● PROBLEM STATEMENT: Look through the lines below and extract any with the word "contribute".

[Opening SUPPLIED DATA section]

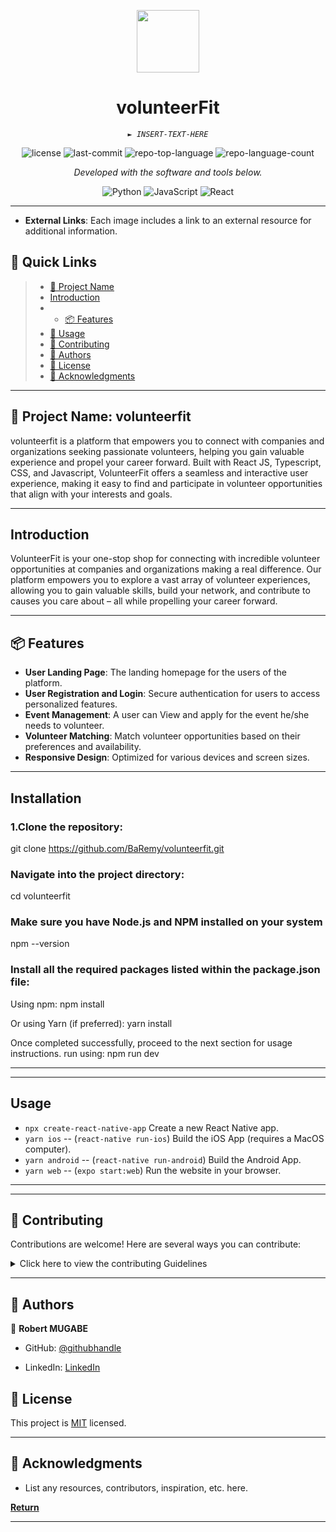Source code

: <p align="center">
  <img src="https://cdn-icons-png.flaticon.com/512/6295/6295417.png" width="100" />
</p>
<p align="center">
    <h1 align="center">volunteerFit</h1>
</p>
<p align="center">
    <em><code>► INSERT-TEXT-HERE</code></em>
</p>
<p align="center">
	<img src="https://img.shields.io/github/license/BaRemy/volunteerfit?style=flat&color=0080ff" alt="license">
	<img src="https://img.shields.io/github/last-commit/BaRemy/volunteerfit?style=flat&logo=git&logoColor=white&color=0080ff" alt="last-commit">
	<img src="https://img.shields.io/github/languages/top/BaRemy/volunteerfit?style=flat&color=0080ff" alt="repo-top-language">
	<img src="https://img.shields.io/github/languages/count/BaRemy/volunteerfit?style=flat&color=0080ff" alt="repo-language-count">
<p>
<p align="center">
		<em>Developed with the software and tools below.</em>
</p>
<p align="center">
	<img src="https://img.shields.io/badge/Python-3776AB.svg?style=flat&logo=Python&logoColor=white" alt="Python">
	<img src="https://img.shields.io/badge/JavaScript-F7DF1E.svg?style=flat&logo=JavaScript&logoColor=black" alt="JavaScript">
	<img src="https://img.shields.io/badge/React-61DAFB.svg?style=flat&logo=React&logoColor=black" alt="React">
</p>

<hr>


- **External Links**: Each image includes a link to an external resource for additional information.

## 🔗 Quick Links

> - [📍 Project Name](#-project)
> - [Introduction](#-Introduction)
> - - [📦 Features](#-features)
> - [🧩 Usage](#-Usage)
> - [🤝 Contributing](#-contributing)
> - [🤝 Authors](#-Authors)
> - [📄 License](#-license)
> - [👏 Acknowledgments](#-acknowledgments)

---
## 📍 Project Name: volunteerfit
volunteerfit is a platform that empowers you to connect with companies and organizations seeking passionate volunteers, helping you gain valuable experience and propel your career forward. Built with React JS, Typescript, CSS, and Javascript, VolunteerFit offers a seamless and interactive user experience, making it easy to find and participate in volunteer opportunities that align with your interests and goals.

---


## Introduction
VolunteerFit is your one-stop shop for connecting with incredible volunteer opportunities at companies and organizations making a real difference.  Our platform empowers you to explore a vast array of volunteer experiences, allowing you to gain valuable skills, build your network, and contribute to causes you care about – all while propelling your career forward.

---

## 📦 Features

- **User Landing Page**: The landing homepage for the users of the platform.
- **User Registration and Login**: Secure authentication for users to access personalized features.
- **Event Management**: A user can View and apply for the event he/she needs to volunteer.
- **Volunteer Matching**: Match volunteer opportunities based on their preferences and availability.
- **Responsive Design**: Optimized for various devices and screen sizes.
---
## Installation
### 1.Clone the repository:
git clone https://github.com/BaRemy/volunteerfit.git

### Navigate into the project directory:
cd volunteerfit

### Make sure you have Node.js and NPM installed on your system 
npm --version

### Install all the required packages listed within the package.json file:
Using npm:
npm install

Or using Yarn (if preferred):
yarn install

Once completed successfully, proceed to the next section for usage instructions.
run using:
npm run dev

---
---
## Usage
- `npx create-react-native-app` Create a new React Native app.
- `yarn ios` -- (`react-native run-ios`) Build the iOS App (requires a MacOS computer).
- `yarn android` -- (`react-native run-android`) Build the Android App.
- `yarn web` -- (`expo start:web`) Run the website in your browser.
---
---
## 🤝 Contributing

Contributions are welcome! Here are several ways you can contribute:

<details closed>
    <summary>Click here to view the contributing Guidelines</summary>

1. **Fork the Repository**: Start by forking the project repository to your GitHub account.
2. **Clone Locally**: Clone the forked repository to your local machine using a Git client.
   ```sh
   git clone https://github.com/BaRemy/coa_codechallenvolunteerfit
   ```
3. **Create a New Branch**: Always work on a new branch, giving it a descriptive name.
   ```sh
   git checkout -b new-feature-x
   ```
4. **Make Your Changes**: Develop and test your changes locally.
5. **Commit Your Changes**: Commit with a clear message describing your updates.
   ```sh
   git commit -m 'Implemented new feature x.'
   ```
6. **Push to GitHub**: Push the changes to your forked repository.
   ```sh
   git push origin new-feature-x
   ```
7. **Submit a Pull Request**: Create a PR against the original project repository. Clearly describe the changes and their motivations.

Once your PR is reviewed and approved, it will be merged into the main branch.

</details>

---
<!-- AUTHORS -->

## 👥 Authors <a name="authors"></a>



👤 **Robert MUGABE**

- GitHub: [@githubhandle](https://github.com/mugabe-rob)

- LinkedIn: [LinkedIn](https://www.linkedin.com/in/robert-mugabe-1548ba251/)


<!-- LICENSE -->

## 📝 License <a name="license"></a>

This project is [MIT](./LICENSE) licensed.


---

## 👏 Acknowledgments

- List any resources, contributors, inspiration, etc. here.

[**Return**](#-quick-links)

---
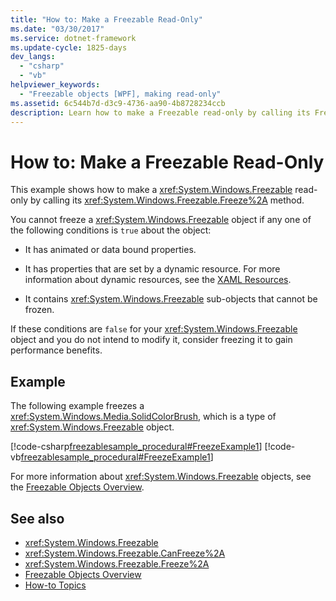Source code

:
 ```yaml
---
title: "How to: Make a Freezable Read-Only"
ms.date: "03/30/2017"
ms.service: dotnet-framework
ms.update-cycle: 1825-days
dev_langs:
  - "csharp"
  - "vb"
helpviewer_keywords:
  - "Freezable objects [WPF], making read-only"
ms.assetid: 6c544b7d-d3c9-4736-aa90-4b8728234ccb
description: Learn how to make a Freezable read-only by calling its Freeze method, and learn what conditions prevent freezing a Freezable object.
---
```

# How to: Make a Freezable Read-Only

This example shows how to make a <xref:System.Windows.Freezable> read-only by calling its <xref:System.Windows.Freezable.Freeze%2A> method.

You cannot freeze a <xref:System.Windows.Freezable> object if any one of the following conditions is `true` about the object:

- It has animated or data bound properties.

- It has properties that are set by a dynamic resource. For more information about dynamic resources, see the [XAML Resources](../systems/xaml-resources-overview.md).

- It contains <xref:System.Windows.Freezable> sub-objects that cannot be frozen.

If these conditions are `false` for your <xref:System.Windows.Freezable> object and you do not intend to modify it, consider freezing it to gain performance benefits.

## Example

The following example freezes a <xref:System.Windows.Media.SolidColorBrush>, which is a type of <xref:System.Windows.Freezable> object.

[!code-csharp[freezablesample_procedural#FreezeExample1](~/samples/snippets/csharp/VS_Snippets_Wpf/freezablesample_procedural/CSharp/freezablesample.cs#freezeexample1)]
[!code-vb[freezablesample_procedural#FreezeExample1](~/samples/snippets/visualbasic/VS_Snippets_Wpf/freezablesample_procedural/visualbasic/freezablesample.vb#freezeexample1)]

For more information about <xref:System.Windows.Freezable> objects, see the [Freezable Objects Overview](freezable-objects-overview.md).

## See also

- <xref:System.Windows.Freezable>
- <xref:System.Windows.Freezable.CanFreeze%2A>
- <xref:System.Windows.Freezable.Freeze%2A>
- [Freezable Objects Overview](freezable-objects-overview.md)
- [How-to Topics](base-elements-how-to-topics.md)
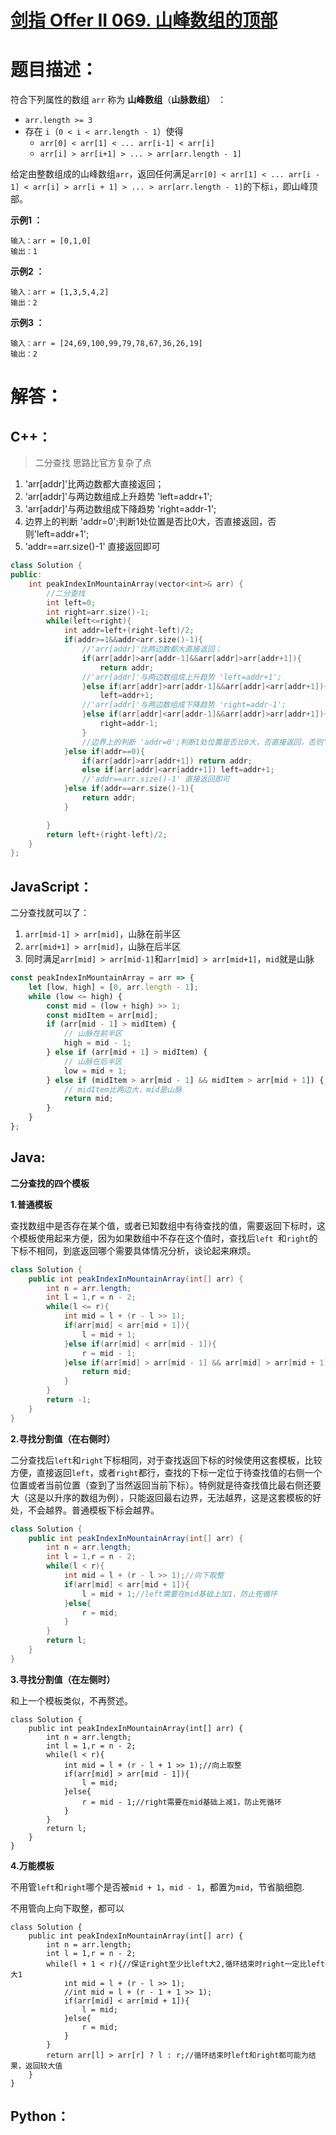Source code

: # [剑指 Offer II 069. 山峰数组的顶部](https://leetcode-cn.com/problems/B1IidL/)

# 题目描述：

符合下列属性的数组 `arr` 称为 **山峰数组**（**山脉数组）** ：

- `arr.length >= 3`
- 存在 `i`（`0 < i < arr.length - 1`）使得
  - `arr[0] < arr[1] < ... arr[i-1] < arr[i]`
  - `arr[i] > arr[i+1] > ... > arr[arr.length - 1]`

给定由整数组成的山峰数组`arr`，返回任何满足`arr[0] < arr[1] < ... arr[i - 1] < arr[i] > arr[i + 1] > ... > arr[arr.length - 1]`的下标`i`，即山峰顶部。



**示例1 ：**

```
输入：arr = [0,1,0]
输出：1
```

**示例2 ：**

```
输入：arr = [1,3,5,4,2]
输出：2
```

**示例3 ：**

```
输入：arr = [24,69,100,99,79,78,67,36,26,19]
输出：2
```



# 解答：

## C++：

> 二分查找
> 思路比官方复杂了点
1. 'arr[addr]'比两边数都大直接返回；
2. 'arr[addr]'与两边数组成上升趋势 'left=addr+1';
3. 'arr[addr]'与两边数组成下降趋势 'right=addr-1';
4. 边界上的判断 'addr=0';判断1处位置是否比0大，否直接返回，否则'left=addr+1';
5. 'addr==arr.size()-1' 直接返回即可

```C++
class Solution {
public:
    int peakIndexInMountainArray(vector<int>& arr) {
        //二分查找
        int left=0;
        int right=arr.size()-1;
        while(left<=right){
            int addr=left+(right-left)/2;
            if(addr>=1&&addr<arr.size()-1){
                //'arr[addr]'比两边数都大直接返回；
                if(arr[addr]>arr[addr-1]&&arr[addr]>arr[addr+1]){
                    return addr;
                //'arr[addr]'与两边数组成上升趋势 'left=addr+1';
                }else if(arr[addr]>arr[addr-1]&&arr[addr]<arr[addr+1]){
                    left=addr+1;
                //'arr[addr]'与两边数组成下降趋势 'right=addr-1';
                }else if(arr[addr]<arr[addr-1]&&arr[addr]>arr[addr+1]){
                    right=addr-1;
                }
                //边界上的判断 'addr=0';判断1处位置是否比0大，否直接返回，否则'left=addr+1';
            }else if(addr==0){
                if(arr[addr]>arr[addr+1]) return addr;
                else if(arr[addr]<arr[addr+1]) left=addr+1;
                //'addr==arr.size()-1' 直接返回即可
            }else if(addr==arr.size()-1){
                return addr;
            }

        }
        return left+(right-left)/2;
    }
};
```



## JavaScript：

二分查找就可以了：
1. `arr[mid-1] > arr[mid]`，山脉在前半区
2. `arr[mid+1] > arr[mid]`，山脉在后半区
3. 同时满足`arr[mid] > arr[mid-1]`和`arr[mid] > arr[mid+1]`，`mid`就是山脉

```javascript
const peakIndexInMountainArray = arr => {
    let [low, high] = [0, arr.length - 1];
    while (low <= high) {
        const mid = (low + high) >> 1;
        const midItem = arr[mid];
        if (arr[mid - 1] > midItem) {
            // 山脉在前半区
            high = mid - 1;
        } else if (arr[mid + 1] > midItem) {
            // 山脉在后半区
            low = mid + 1;
        } else if (midItem > arr[mid - 1] && midItem > arr[mid + 1]) {
            // midItem比两边大，mid是山脉
            return mid;
        }
    }
};
```
## Java:

**二分查找的四个模板**

**1.普通模板**

查找数组中是否存在某个值，或者已知数组中有待查找的值，需要返回下标时，这个模板使用起来方便，因为如果数组中不存在这个值时，查找后`left `和`right`的下标不相同，到底返回哪个需要具体情况分析，谈论起来麻烦。

```java
class Solution {
    public int peakIndexInMountainArray(int[] arr) {
        int n = arr.length;
        int l = 1,r = n - 2;
        while(l <= r){
            int mid = l + (r - l >> 1);
            if(arr[mid] < arr[mid + 1]){
                l = mid + 1;
            }else if(arr[mid] < arr[mid - 1]){
                r = mid - 1;
            }else if(arr[mid] > arr[mid - 1] && arr[mid] > arr[mid + 1]){
                return mid;
            }
        }
        return -1;
    }
}
```

**2.寻找分割值（在右侧时）**

二分查找后`left`和`right`下标相同，对于查找返回下标的时候使用这套模板，比较方便，直接返回`left`，或者`right`都行，查找的下标一定位于待查找值的右侧一个位置或者当前位置（查到了当然返回当前下标）。特例就是待查找值比最右侧还要大（这是以升序的数组为例），只能返回最右边界，无法越界，这是这套模板的好处，不会越界。普通模板下标会越界。

```java
class Solution {
    public int peakIndexInMountainArray(int[] arr) {
        int n = arr.length;
        int l = 1,r = n - 2;
        while(l < r){
            int mid = l + (r - l >> 1);//向下取整
            if(arr[mid] < arr[mid + 1]){
                l = mid + 1;//left需要在mid基础上加1，防止死循环
            }else{
                r = mid;
            }
        }
        return l;
    }
}
```

**3.寻找分割值（在左侧时）**

和上一个模板类似，不再赘述。

```
class Solution {
    public int peakIndexInMountainArray(int[] arr) {
        int n = arr.length;
        int l = 1,r = n - 2;
        while(l < r){
            int mid = l + (r - l + 1 >> 1);//向上取整
            if(arr[mid] > arr[mid - 1]){
                l = mid;
            }else{
                r = mid - 1;//right需要在mid基础上减1，防止死循环
            }
        }
        return l;
    }
}
```

**4.万能模板**

不用管`left`和`right`哪个是否被`mid + 1`，`mid - 1`，都置为`mid`，节省脑细胞.

不用管向上向下取整，都可以

```
class Solution {
    public int peakIndexInMountainArray(int[] arr) {
        int n = arr.length;
        int l = 1,r = n - 2;
        while(l + 1 < r){//保证right至少比left大2,循环结束时right一定比left大1
            int mid = l + (r - l >> 1);
            //int mid = l + (r - 1 + 1 >> 1);
            if(arr[mid] < arr[mid + 1]){
                l = mid;
            }else{
                r = mid;
            }
        }
        return arr[l] > arr[r] ? l : r;//循环结束时left和right都可能为结果，返回较大值
    }
}
```



## Python：

```python

```

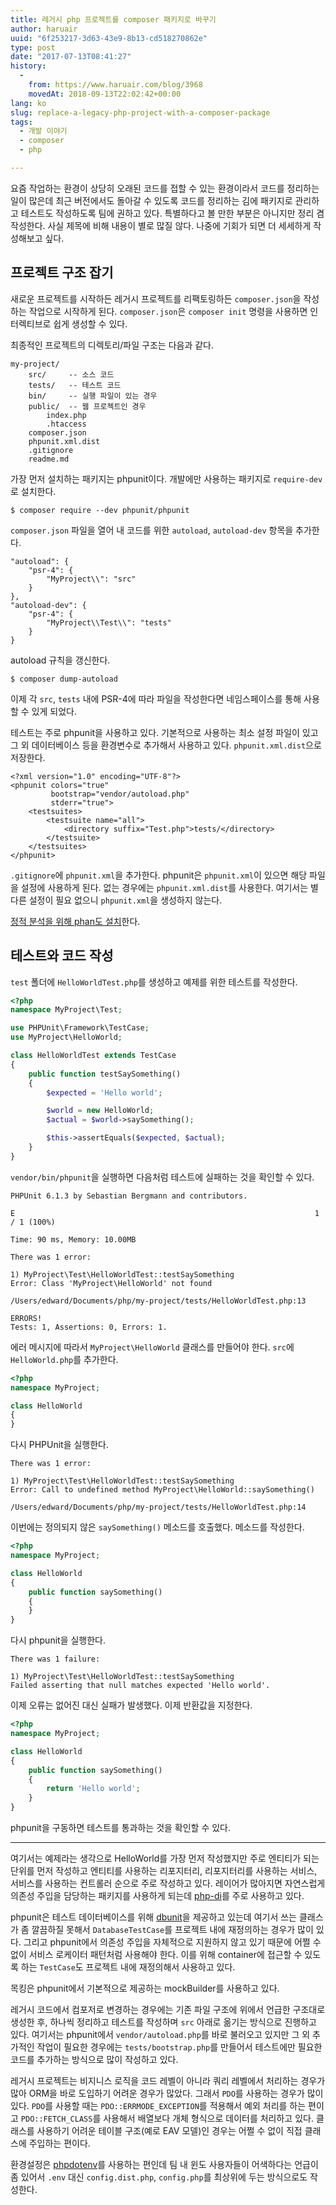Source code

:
 ```yaml
---
title: 레거시 php 프로젝트를 composer 패키지로 바꾸기
author: haruair
uuid: "6f253217-3d63-43e9-8b13-cd518270862e"
type: post
date: "2017-07-13T08:41:27"
history:
  - 
    from: https://www.haruair.com/blog/3968
    movedAt: 2018-09-13T22:02:42+00:00
lang: ko
slug: replace-a-legacy-php-project-with-a-composer-package
tags:
  - 개발 이야기
  - composer
  - php

---
```

요즘 작업하는 환경이 상당히 오래된 코드를 접할 수 있는 환경이라서 코드를 정리하는 일이 많은데 최근 버전에서도 돌아갈 수 있도록 코드를 정리하는 김에 패키지로 관리하고 테스트도 작성하도록 팀에 권하고 있다. 특별하다고 볼 만한 부분은 아니지만 정리 겸 작성한다. 사실 제목에 비해 내용이 별로 많질 않다. 나중에 기회가 되면 더 세세하게 작성해보고 싶다.

## 프로젝트 구조 잡기

새로운 프로젝트를 시작하든 레거시 프로젝트를 리팩토링하든 `composer.json`을 작성하는 작업으로 시작하게 된다. `composer.json`은 `composer init` 명령을 사용하면 인터렉티브로 쉽게 생성할 수 있다.

최종적인 프로젝트의 디렉토리/파일 구조는 다음과 같다.

    my-project/
        src/     -- 소스 코드
        tests/   -- 테스트 코드
        bin/     -- 실행 파일이 있는 경우
        public/  -- 웹 프로젝트인 경우
            index.php
            .htaccess
        composer.json
        phpunit.xml.dist
        .gitignore
        readme.md
    

가장 먼저 설치하는 패키지는 phpunit이다. 개발에만 사용하는 패키지로 `require-dev`로 설치한다.

    $ composer require --dev phpunit/phpunit
    

`composer.json` 파일을 열어 내 코드를 위한 `autoload`, `autoload-dev` 항목을 추가한다.

    "autoload": {
        "psr-4": {
            "MyProject\\": "src"
        }
    },
    "autoload-dev": {
        "psr-4": {
            "MyProject\\Test\\": "tests"
        }
    }
    

autoload 규칙을 갱신한다.

    $ composer dump-autoload
    

이제 각 `src`, `tests` 내에 PSR-4에 따라 파일을 작성한다면 네임스페이스를 통해 사용할 수 있게 되었다.

테스트는 주로 phpunit을 사용하고 있다. 기본적으로 사용하는 최소 설정 파일이 있고 그 외 데이터베이스 등을 환경변수로 추가해서 사용하고 있다. `phpunit.xml.dist`으로 저장한다.

    <?xml version="1.0" encoding="UTF-8"?>
    <phpunit colors="true"
             bootstrap="vendor/autoload.php"
             stderr="true">
        <testsuites>
            <testsuite name="all">
                <directory suffix="Test.php">tests/</directory>
            </testsuite>
        </testsuites>
    </phpunit>
    

`.gitignore`에 `phpunit.xml`을 추가한다. phpunit은 `phpunit.xml`이 있으면 해당 파일을 설정에 사용하게 된다. 없는 경우에는 `phpunit.xml.dist`를 사용한다. 여기서는 별다른 설정이 필요 없으니 `phpunit.xml`을 생성하지 않는다.

[정적 분석을 위해 phan도 설치][1]한다.

## 테스트와 코드 작성

`test` 폴더에 `HelloWorldTest.php`를 생성하고 예제를 위한 테스트를 작성한다.

```php
<?php
namespace MyProject\Test;

use PHPUnit\Framework\TestCase;
use MyProject\HelloWorld;

class HelloWorldTest extends TestCase
{
    public function testSaySomething()
    {
        $expected = 'Hello world';

        $world = new HelloWorld;
        $actual = $world->saySomething();

        $this->assertEquals($expected, $actual);
    }
}
```

`vendor/bin/phpunit`을 실행하면 다음처럼 테스트에 실패하는 것을 확인할 수 있다.

    PHPUnit 6.1.3 by Sebastian Bergmann and contributors.
    
    E                                                                   1 / 1 (100%)
    
    Time: 90 ms, Memory: 10.00MB
    
    There was 1 error:
    
    1) MyProject\Test\HelloWorldTest::testSaySomething
    Error: Class 'MyProject\HelloWorld' not found
    
    /Users/edward/Documents/php/my-project/tests/HelloWorldTest.php:13
    
    ERRORS!
    Tests: 1, Assertions: 0, Errors: 1.
    

에러 메시지에 따라서 `MyProject\HelloWorld` 클래스를 만들어야 한다. `src`에 `HelloWorld.php`를 추가한다.

```php
<?php
namespace MyProject;

class HelloWorld
{
}
```

다시 PHPUnit을 실행한다.

    There was 1 error:
    
    1) MyProject\Test\HelloWorldTest::testSaySomething
    Error: Call to undefined method MyProject\HelloWorld::saySomething()
    
    /Users/edward/Documents/php/my-project/tests/HelloWorldTest.php:14
    

이번에는 정의되지 않은 `saySomething()` 메소드를 호출했다. 메소드를 작성한다.

```php
<?php
namespace MyProject;

class HelloWorld
{
    public function saySomething()
    {
    }
}
```

다시 phpunit을 실행한다.

    There was 1 failure:
    
    1) MyProject\Test\HelloWorldTest::testSaySomething
    Failed asserting that null matches expected 'Hello world'.
    

이제 오류는 없어진 대신 실패가 발생했다. 이제 반환값을 지정한다.

```php
<?php
namespace MyProject;

class HelloWorld
{
    public function saySomething()
    {
        return 'Hello world';
    }
}
```

phpunit을 구동하면 테스트를 통과하는 것을 확인할 수 있다.

* * *

여기서는 예제라는 생각으로 HelloWorld를 가장 먼저 작성했지만 주로 엔티티가 되는 단위를 먼저 작성하고 엔티티를 사용하는 리포지터리, 리포지터리를 사용하는 서비스, 서비스를 사용하는 컨트롤러 순으로 주로 작성하고 있다. 레이어가 많아지면 자연스럽게 의존성 주입을 담당하는 패키지를 사용하게 되는데 [php-di][2]를 주로 사용하고 있다.

phpunit은 테스트 데이터베이스를 위해 [dbunit][3]을 제공하고 있는데 여기서 쓰는 클래스가 좀 깔끔하질 못해서 `DatabaseTestCase`를 프로젝트 내에 재정의하는 경우가 많이 있다. 그리고 phpunit에서 의존성 주입을 자체적으로 지원하지 않고 있기 때문에 어쩔 수 없이 서비스 로케이터 패턴처럼 사용해야 한다. 이를 위해 container에 접근할 수 있도록 하는 `TestCase`도 프로젝트 내에 재정의해서 사용하고 있다.

목킹은 phpunit에서 기본적으로 제공하는 mockBuilder를 사용하고 있다.

레거시 코드에서 컴포저로 변경하는 경우에는 기존 파일 구조에 위에서 언급한 구조대로 생성한 후, 하나씩 정리하고 테스트를 작성하며 `src` 아래로 옮기는 방식으로 진행하고 있다. 여기서는 phpunit에서 `vendor/autoload.php`를 바로 불러오고 있지만 그 외 추가적인 작업이 필요한 경우에는 `tests/bootstrap.php`를 만들어서 테스트에만 필요한 코드를 추가하는 방식으로 많이 작성하고 있다.

레거시 프로젝트는 비지니스 로직을 코드 레벨이 아니라 쿼리 레벨에서 처리하는 경우가 많아 ORM을 바로 도입하기 어려운 경우가 많았다. 그래서 `PDO`를 사용하는 경우가 많이 있다. `PDO`를 사용할 때는 `PDO::ERRMODE_EXCEPTION`를 적용해서 예외 처리를 하는 편이고 `PDO::FETCH_CLASS`를 사용해서 배열보다 개체 형식으로 데이터를 처리하고 있다. 클래스를 사용하기 어려운 테이블 구조(예로 EAV 모델)인 경우는 어쩔 수 없이 직접 클래스에 주입하는 편이다.

환경설정은 [phpdotenv][4]를 사용하는 편인데 팀 내 윈도 사용자들이 어색하다는 언급이 좀 있어서 `.env` 대신 `config.dist.php`, `config.php`를 최상위에 두는 방식으로도 작성한다.

 [1]: http://www.haruair.com/blog/3962
 [2]: http://php-di.org/
 [3]: https://github.com/sebastianbergmann/dbunit
 [4]: https://github.com/vlucas/phpdotenv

[Closing SUPPLIED DATA section]

● RESPONSE FOR THIS EXERCISE:
VolunteerFit is your one-stop shop for connecting with incredible volunteer opportunities at companies and organizations making a real difference.  Our platform empowers you to explore a vast array of volunteer experiences, allowing you to gain valuable skills, build your network, and contribute to causes you care about – all while propelling your career forward.
Contributions are welcome! Here are several ways you can contribute:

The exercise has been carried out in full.